**Your instructions**
Leaving the images aside, print every record in the material exactly.

**Material to process**
++++

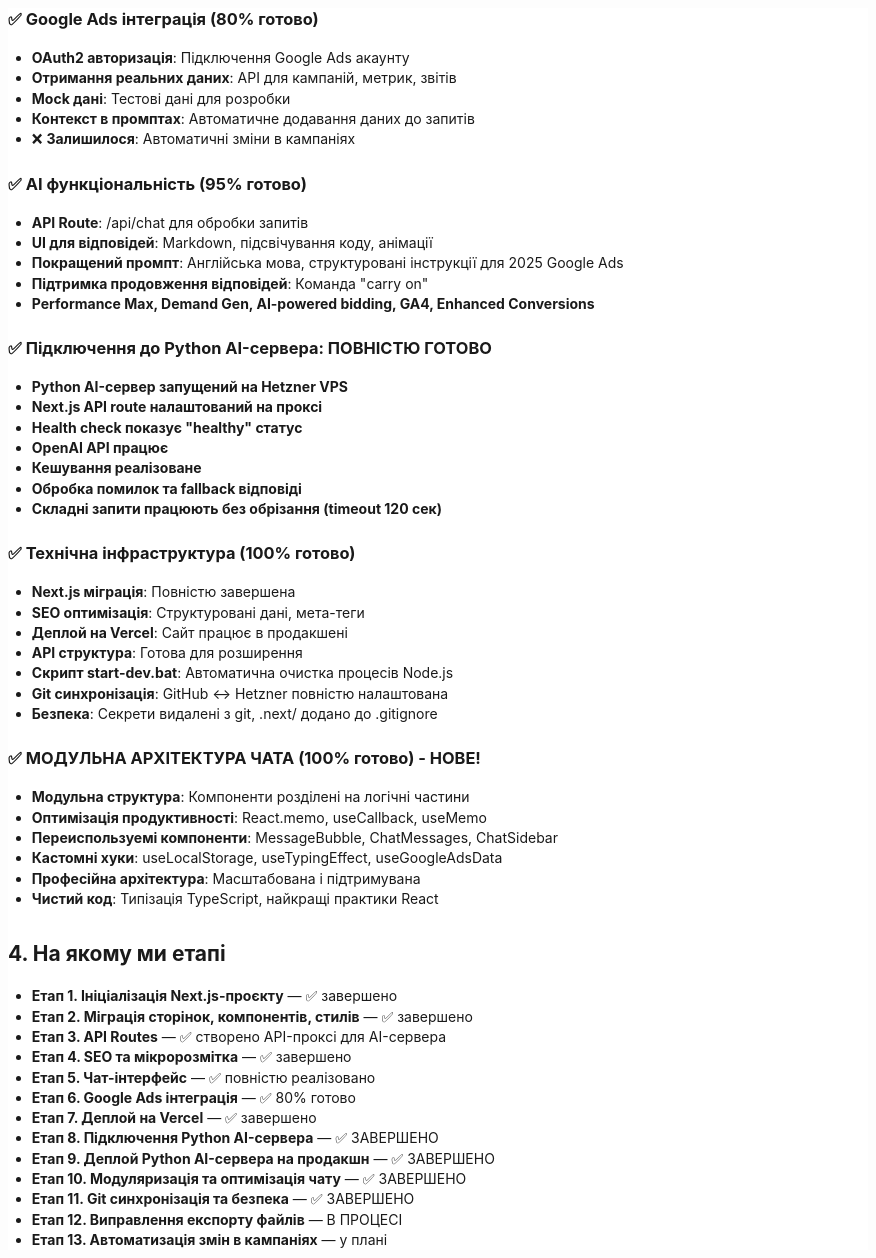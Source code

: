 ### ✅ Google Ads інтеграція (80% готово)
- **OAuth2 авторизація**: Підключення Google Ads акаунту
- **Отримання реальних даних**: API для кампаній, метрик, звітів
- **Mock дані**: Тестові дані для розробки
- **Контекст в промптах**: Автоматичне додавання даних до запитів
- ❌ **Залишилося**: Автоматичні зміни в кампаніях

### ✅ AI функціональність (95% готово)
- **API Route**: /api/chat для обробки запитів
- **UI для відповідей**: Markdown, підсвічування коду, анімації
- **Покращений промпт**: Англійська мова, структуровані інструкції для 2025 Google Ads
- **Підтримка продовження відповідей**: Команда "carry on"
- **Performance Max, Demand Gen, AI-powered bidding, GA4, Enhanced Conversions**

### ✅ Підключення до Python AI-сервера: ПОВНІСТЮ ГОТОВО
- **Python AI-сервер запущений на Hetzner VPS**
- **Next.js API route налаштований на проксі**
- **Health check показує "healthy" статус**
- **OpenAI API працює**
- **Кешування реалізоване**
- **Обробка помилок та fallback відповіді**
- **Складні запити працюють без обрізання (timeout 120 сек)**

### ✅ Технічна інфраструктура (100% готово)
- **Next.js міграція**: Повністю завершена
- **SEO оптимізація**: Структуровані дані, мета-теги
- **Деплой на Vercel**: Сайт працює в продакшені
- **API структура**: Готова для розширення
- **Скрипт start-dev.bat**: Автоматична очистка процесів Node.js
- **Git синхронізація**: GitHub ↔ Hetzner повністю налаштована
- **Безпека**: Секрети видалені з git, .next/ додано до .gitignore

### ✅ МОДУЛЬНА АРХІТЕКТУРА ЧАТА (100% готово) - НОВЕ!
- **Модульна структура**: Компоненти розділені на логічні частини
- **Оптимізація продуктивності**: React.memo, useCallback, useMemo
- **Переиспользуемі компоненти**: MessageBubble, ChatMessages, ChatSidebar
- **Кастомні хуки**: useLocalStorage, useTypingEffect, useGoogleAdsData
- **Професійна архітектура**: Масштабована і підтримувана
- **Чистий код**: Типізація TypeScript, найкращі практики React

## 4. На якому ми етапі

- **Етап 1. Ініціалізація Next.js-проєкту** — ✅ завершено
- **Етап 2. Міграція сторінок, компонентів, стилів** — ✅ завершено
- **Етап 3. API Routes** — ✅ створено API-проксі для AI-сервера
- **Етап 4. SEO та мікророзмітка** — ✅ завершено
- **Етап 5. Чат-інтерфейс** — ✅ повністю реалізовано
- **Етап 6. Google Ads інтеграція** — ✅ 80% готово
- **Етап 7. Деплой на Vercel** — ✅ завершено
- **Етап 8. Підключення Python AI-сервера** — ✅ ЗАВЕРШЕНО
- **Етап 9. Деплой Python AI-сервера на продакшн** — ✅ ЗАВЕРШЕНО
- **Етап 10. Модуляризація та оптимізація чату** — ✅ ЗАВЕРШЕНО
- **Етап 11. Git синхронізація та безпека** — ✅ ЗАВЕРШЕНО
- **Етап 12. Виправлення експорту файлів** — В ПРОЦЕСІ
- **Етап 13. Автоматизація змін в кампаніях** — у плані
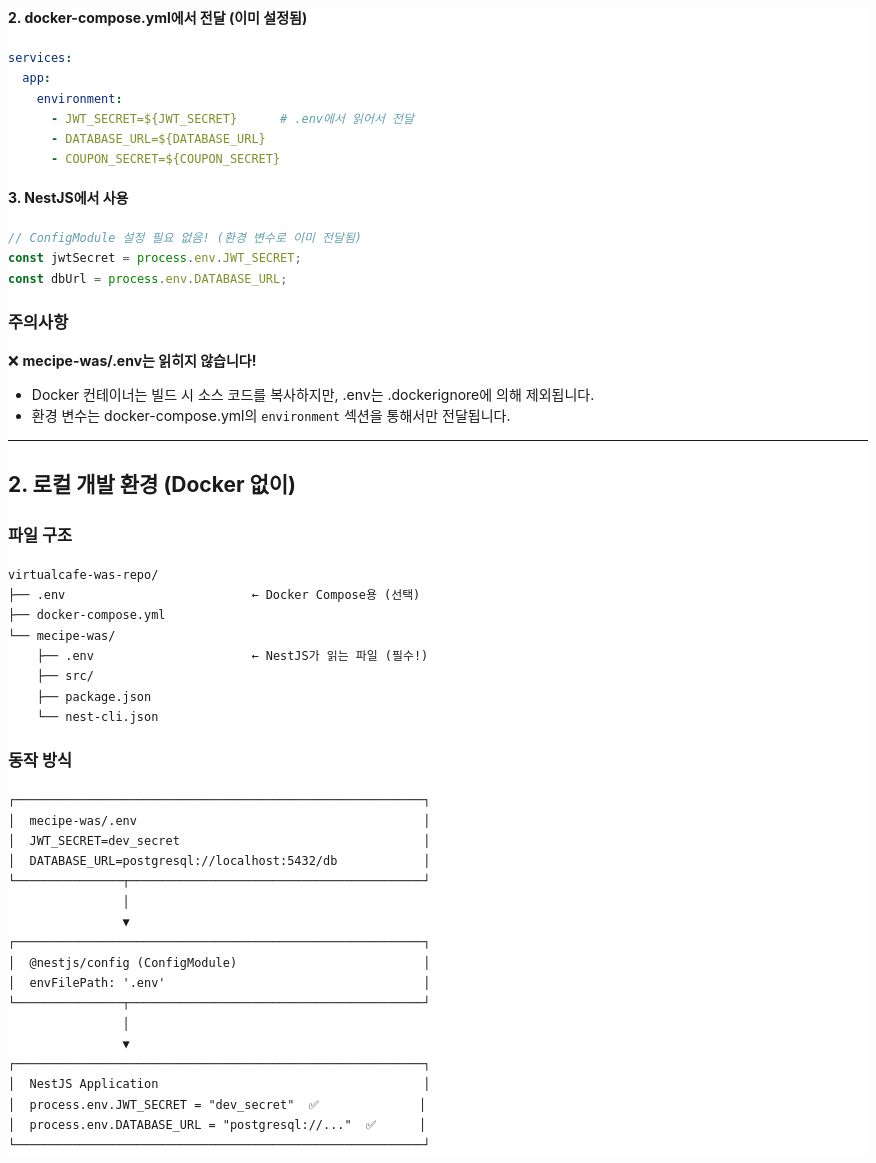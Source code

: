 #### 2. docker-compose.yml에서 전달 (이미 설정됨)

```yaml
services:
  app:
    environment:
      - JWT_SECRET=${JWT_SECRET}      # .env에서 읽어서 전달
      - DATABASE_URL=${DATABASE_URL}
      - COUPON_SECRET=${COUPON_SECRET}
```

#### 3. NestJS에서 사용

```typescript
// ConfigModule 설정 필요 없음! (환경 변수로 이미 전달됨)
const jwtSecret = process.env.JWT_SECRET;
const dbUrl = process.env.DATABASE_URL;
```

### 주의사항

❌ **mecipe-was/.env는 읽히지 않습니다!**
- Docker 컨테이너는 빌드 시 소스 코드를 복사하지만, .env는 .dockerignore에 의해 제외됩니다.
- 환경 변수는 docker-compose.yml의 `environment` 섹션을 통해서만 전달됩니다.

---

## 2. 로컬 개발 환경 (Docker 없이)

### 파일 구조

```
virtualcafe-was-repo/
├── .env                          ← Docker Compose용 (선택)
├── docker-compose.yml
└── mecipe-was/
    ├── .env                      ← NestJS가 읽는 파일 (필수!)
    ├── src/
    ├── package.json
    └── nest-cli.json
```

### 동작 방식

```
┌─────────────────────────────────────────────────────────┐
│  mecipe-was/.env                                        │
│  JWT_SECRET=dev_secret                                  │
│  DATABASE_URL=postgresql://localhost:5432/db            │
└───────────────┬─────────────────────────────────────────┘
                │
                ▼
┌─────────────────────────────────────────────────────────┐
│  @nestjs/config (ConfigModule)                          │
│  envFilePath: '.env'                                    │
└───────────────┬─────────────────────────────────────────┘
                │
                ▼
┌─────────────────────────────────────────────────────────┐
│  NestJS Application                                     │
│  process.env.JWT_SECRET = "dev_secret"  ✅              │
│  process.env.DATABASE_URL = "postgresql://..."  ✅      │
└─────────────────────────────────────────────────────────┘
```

++++

**Response to the exercise**
Source code

: ### ✅ Google Ads інтеграція (80% готово)
- **OAuth2 авторизація**: Підключення Google Ads акаунту
- **Отримання реальних даних**: API для кампаній, метрик, звітів
- **Mock дані**: Тестові дані для розробки
- **Контекст в промптах**: Автоматичне додавання даних до запитів
- ❌ **Залишилося**: Автоматичні зміни в кампаніях

### ✅ AI функціональність (95% готово)
- **API Route**: /api/chat для обробки запитів
- **UI для відповідей**: Markdown, підсвічування коду, анімації
- **Покращений промпт**: Англійська мова, структуровані інструкції для 2025 Google Ads
- **Підтримка продовження відповідей**: Команда "carry on"
- **Performance Max, Demand Gen, AI-powered bidding, GA4, Enhanced Conversions**

### ✅ Підключення до Python AI-сервера: ПОВНІСТЮ ГОТОВО
- **Python AI-сервер запущений на Hetzner VPS**
- **Next.js API route налаштований на проксі**
- **Health check показує "healthy" статус**
- **OpenAI API працює**
- **Кешування реалізоване**
- **Обробка помилок та fallback відповіді**
- **Складні запити працюють без обрізання (timeout 120 сек)**

### ✅ Технічна інфраструктура (100% готово)
- **Next.js міграція**: Повністю завершена
- **SEO оптимізація**: Структуровані дані, мета-теги
- **Деплой на Vercel**: Сайт працює в продакшені
- **API структура**: Готова для розширення
- **Скрипт start-dev.bat**: Автоматична очистка процесів Node.js
- **Git синхронізація**: GitHub ↔ Hetzner повністю налаштована
- **Безпека**: Секрети видалені з git, .next/ додано до .gitignore

### ✅ МОДУЛЬНА АРХІТЕКТУРА ЧАТА (100% готово) - НОВЕ!
- **Модульна структура**: Компоненти розділені на логічні частини
- **Оптимізація продуктивності**: React.memo, useCallback, useMemo
- **Переиспользуемі компоненти**: MessageBubble, ChatMessages, ChatSidebar
- **Кастомні хуки**: useLocalStorage, useTypingEffect, useGoogleAdsData
- **Професійна архітектура**: Масштабована і підтримувана
- **Чистий код**: Типізація TypeScript, найкращі практики React

## 4. На якому ми етапі

- **Етап 1. Ініціалізація Next.js-проєкту** — ✅ завершено
- **Етап 2. Міграція сторінок, компонентів, стилів** — ✅ завершено
- **Етап 3. API Routes** — ✅ створено API-проксі для AI-сервера
- **Етап 4. SEO та мікророзмітка** — ✅ завершено
- **Етап 5. Чат-інтерфейс** — ✅ повністю реалізовано
- **Етап 6. Google Ads інтеграція** — ✅ 80% готово
- **Етап 7. Деплой на Vercel** — ✅ завершено
- **Етап 8. Підключення Python AI-сервера** — ✅ ЗАВЕРШЕНО
- **Етап 9. Деплой Python AI-сервера на продакшн** — ✅ ЗАВЕРШЕНО
- **Етап 10. Модуляризація та оптимізація чату** — ✅ ЗАВЕРШЕНО
- **Етап 11. Git синхронізація та безпека** — ✅ ЗАВЕРШЕНО
- **Етап 12. Виправлення експорту файлів** — В ПРОЦЕСІ
- **Етап 13. Автоматизація змін в кампаніях** — у плані
Source code

: #### 2. docker-compose.yml에서 전달 (이미 설정됨)

```yaml
services:
  app:
    environment:
      - JWT_SECRET=${JWT_SECRET}      # .env에서 읽어서 전달
      - DATABASE_URL=${DATABASE_URL}
      - COUPON_SECRET=${COUPON_SECRET}
```

#### 3. NestJS에서 사용

```typescript
// ConfigModule 설정 필요 없음! (환경 변수로 이미 전달됨)
const jwtSecret = process.env.JWT_SECRET;
const dbUrl = process.env.DATABASE_URL;
```

### 주의사항

❌ **mecipe-was/.env는 읽히지 않습니다!**
- Docker 컨테이너는 빌드 시 소스 코드를 복사하지만, .env는 .dockerignore에 의해 제외됩니다.
- 환경 변수는 docker-compose.yml의 `environment` 섹션을 통해서만 전달됩니다.

---

## 2. 로컬 개발 환경 (Docker 없이)

### 파일 구조

```
virtualcafe-was-repo/
├── .env                          ← Docker Compose용 (선택)
├── docker-compose.yml
└── mecipe-was/
    ├── .env                      ← NestJS가 읽는 파일 (필수!)
    ├── src/
    ├── package.json
    └── nest-cli.json
```

### 동작 방식

```
┌─────────────────────────────────────────────────────────┐
│  mecipe-was/.env                                        │
│  JWT_SECRET=dev_secret                                  │
│  DATABASE_URL=postgresql://localhost:5432/db            │
└───────────────┬─────────────────────────────────────────┘
                │
                ▼
┌─────────────────────────────────────────────────────────┐
│  @nestjs/config (ConfigModule)                          │
│  envFilePath: '.env'                                    │
└───────────────┬─────────────────────────────────────────┘
                │
                ▼
┌─────────────────────────────────────────────────────────┐
│  NestJS Application                                     │
│  process.env.JWT_SECRET = "dev_secret"  ✅              │
│  process.env.DATABASE_URL = "postgresql://..."  ✅      │
└─────────────────────────────────────────────────────────┘
```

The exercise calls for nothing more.